Commentant le parcours des Finlandaises et des Suédoises aux Jeux de PyeongChang, René Fasel a vu dans la défaite de 7-2 des Suédoises contre leurs grandes rivales les signes d’un programme qui s’en va «dans la mauvaise direction».

«Avec la Norvège, elle (la Suède) autorise les mises en échec, a-t-il dit. C’est une très mauvaise initiative. L’erreur qu’il ne faut absolument pas faire, c’est quand les femmes essaient de jouer comme les hommes. […] Les femmes n’arriveront jamais à jouer comme les hommes. Il leur manque la force. Il leur manque la rapidité. Il leur manque le physique», a affirmé Fasel, dans des propos rapportés par Radio-Canada.

Ce dernier juge que ce sont d’abord et avant tout la technique et la rapidité qui font la beauté du hockey féminin.

«Les gens qui veulent faire ça ne comprennent absolument rien au hockey sur glace. Les femmes n’arriveront jamais à jouer comme les hommes, point. Donc, cherchons un hockey féminin qui soit féminin et que les gens veulent voir. Si un amateur de hockey, pour la première fois, va voir le hockey féminin et qu’il se met dans la tête qu’il veut voir un hockey masculin, il va être très déçu.»

Plus de grandes femmes?

Traditionnellement, les matchs entre le Canada et les États-Unis se veulent assez physiques. Trop, au goût du président de l'IIHF ?
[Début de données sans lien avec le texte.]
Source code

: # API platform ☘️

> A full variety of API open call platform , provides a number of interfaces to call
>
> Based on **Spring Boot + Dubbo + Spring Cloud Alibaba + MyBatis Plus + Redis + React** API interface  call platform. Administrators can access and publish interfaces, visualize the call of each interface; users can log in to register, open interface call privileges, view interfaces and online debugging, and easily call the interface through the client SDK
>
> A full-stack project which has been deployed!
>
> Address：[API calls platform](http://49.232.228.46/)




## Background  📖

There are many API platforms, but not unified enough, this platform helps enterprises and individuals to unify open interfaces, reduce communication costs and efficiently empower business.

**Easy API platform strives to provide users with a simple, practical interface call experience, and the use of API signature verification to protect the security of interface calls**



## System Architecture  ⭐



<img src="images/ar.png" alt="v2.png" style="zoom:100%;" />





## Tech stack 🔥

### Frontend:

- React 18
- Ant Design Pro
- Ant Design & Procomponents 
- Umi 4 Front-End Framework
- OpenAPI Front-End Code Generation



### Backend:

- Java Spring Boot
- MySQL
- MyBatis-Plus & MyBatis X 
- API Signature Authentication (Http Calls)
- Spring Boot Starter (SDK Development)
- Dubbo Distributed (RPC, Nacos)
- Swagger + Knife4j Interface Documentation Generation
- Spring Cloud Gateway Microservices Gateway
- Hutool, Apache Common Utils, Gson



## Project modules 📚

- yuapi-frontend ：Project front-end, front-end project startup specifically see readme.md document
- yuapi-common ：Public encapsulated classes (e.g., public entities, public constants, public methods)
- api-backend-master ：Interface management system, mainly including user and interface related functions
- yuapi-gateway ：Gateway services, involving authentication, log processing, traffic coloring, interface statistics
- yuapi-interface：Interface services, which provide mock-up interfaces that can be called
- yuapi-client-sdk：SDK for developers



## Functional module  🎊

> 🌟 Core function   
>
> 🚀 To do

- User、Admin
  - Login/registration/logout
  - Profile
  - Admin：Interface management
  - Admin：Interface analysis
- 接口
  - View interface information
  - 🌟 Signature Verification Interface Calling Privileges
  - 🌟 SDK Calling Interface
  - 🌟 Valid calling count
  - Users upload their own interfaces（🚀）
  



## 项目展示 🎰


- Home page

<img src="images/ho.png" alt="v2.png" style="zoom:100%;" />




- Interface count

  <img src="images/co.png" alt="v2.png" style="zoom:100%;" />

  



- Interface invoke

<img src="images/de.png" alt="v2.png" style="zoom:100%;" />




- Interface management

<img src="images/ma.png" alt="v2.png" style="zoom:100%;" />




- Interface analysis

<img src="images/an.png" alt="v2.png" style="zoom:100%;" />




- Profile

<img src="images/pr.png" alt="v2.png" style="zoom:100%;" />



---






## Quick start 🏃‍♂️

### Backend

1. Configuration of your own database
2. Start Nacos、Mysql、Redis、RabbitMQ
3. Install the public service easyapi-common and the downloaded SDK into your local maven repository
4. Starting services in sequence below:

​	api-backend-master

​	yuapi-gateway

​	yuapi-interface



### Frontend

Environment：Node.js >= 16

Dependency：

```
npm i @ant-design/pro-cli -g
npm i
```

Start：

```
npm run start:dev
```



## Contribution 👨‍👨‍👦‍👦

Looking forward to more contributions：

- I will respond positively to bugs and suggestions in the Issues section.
«Non. Vous savez, il y a toujours cette éternelle demande de certaines femmes de jouer la mise en échec. Vous vous imaginez, quand on voit les Suédoises contre les Japonaises ou contre les Coréennes, et qu’elles commencent à jouer la mise en échec? On peut oublier l’Asie. Il n’y a personne qui viendra. Ce n’est pas possible.

«Et si on autorise la mise en échec, les femmes vont encore venir avec de plus grandes femmes. On est perdu. L’attractivité et la beauté du hockey féminin, c’est ce qu’il faut protéger», a poursuivi René Fasel.